Ainda esta quarta-feira, fonte da energética russa citada pela Bloomberg disse que dos 10 compradores europeus de gás russo que abriram contas no Gazprombank, quatro já pagaram fornecimentos na moeda russa, o que, segundo Ursula von der Leyn, significa violar as sanções impostas por Bruxelas. Pagar em rublos, se isso não estiver previsto no contrato, é uma violação das nossas sanções”, sublinhou a presidente do Executivo comunitário, detalhando que “cerca de 97% dos contratos estipulam explicitamente que os pagamentos sejam feitos em euros ou em dólares”.

Para fazer face à decisão da Rússia, a Comissão Europeia iniciou um plano composto por duas etapas. “Primeiro, vamos assegurar que a decisão da Gazprom tem o menor impacto possível nos consumidores europeus. Hoje, os Estados-membros reuniram-se no grupo de coordenação do gás, a Polónia e a Bulgária atualizaram-nos sobre a situação e ambos estão a receber gás dos seus vizinhos da UE, o que mostra a solidariedade mas, também, a eficácia de investimentos passados, por exemplo, em conectividade e em infraestruturas de gás”, explicou Von der Leyen.

Ainda nesta primeira fase, Bruxelas vai “intensificar o trabalho com os grupos regionais dos Estados-membros, que poderão providenciar a mais imediata solidariedade uns aos outros, se necessário”, o que “irá mitigar qualquer impacto decorrente de possíveis disrupções no fornecimento de gás”.

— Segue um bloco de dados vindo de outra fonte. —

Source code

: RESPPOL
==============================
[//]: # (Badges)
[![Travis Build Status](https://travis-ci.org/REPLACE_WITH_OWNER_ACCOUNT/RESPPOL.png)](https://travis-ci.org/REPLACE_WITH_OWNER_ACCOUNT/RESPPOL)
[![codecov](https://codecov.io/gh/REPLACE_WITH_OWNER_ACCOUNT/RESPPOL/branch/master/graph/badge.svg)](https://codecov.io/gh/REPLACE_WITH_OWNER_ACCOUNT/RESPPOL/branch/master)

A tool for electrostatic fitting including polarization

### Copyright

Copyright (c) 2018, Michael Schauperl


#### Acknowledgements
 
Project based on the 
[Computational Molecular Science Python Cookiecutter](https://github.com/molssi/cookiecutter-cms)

Já a segunda parte do plano visa assegurar que há armazenamento e fornecimento de gás no médio prazo, acelerando a implementação do “Repower EU”, a estratégia delineada recentemente para reduzir a dependência europeia da energia russa “já este ano”. “Também chegámos a um acordo com os Estados Unidos para fazer mais importações este ano e nos seguintes e estamos a trabalhar com os Estados-membros para assegurar fornecedores de gás alternativos junto dos nossos parceiros”, apontou Von der Leyen, frisando ainda que “a era de combustíveis fósseis russos está a chegar ao fim”.

De momento, o mercado europeu do gás natural já está no limite, com preços cinco vezes superiores aos do mesmo período no ano passado. Esta quarta-feira, o anúncio da energética estatal russa fez disparar os preços do gás natural em 12,5%.

No ano de 2021, a UE comprou 155 mil milhões de metros cúbicos de gás à Rússia, o que equivale a 45% das importações e perto de 40% do consumo total conjunto dos 27 Estados-membros, segundo a Agência Internacional de Energia (AIE).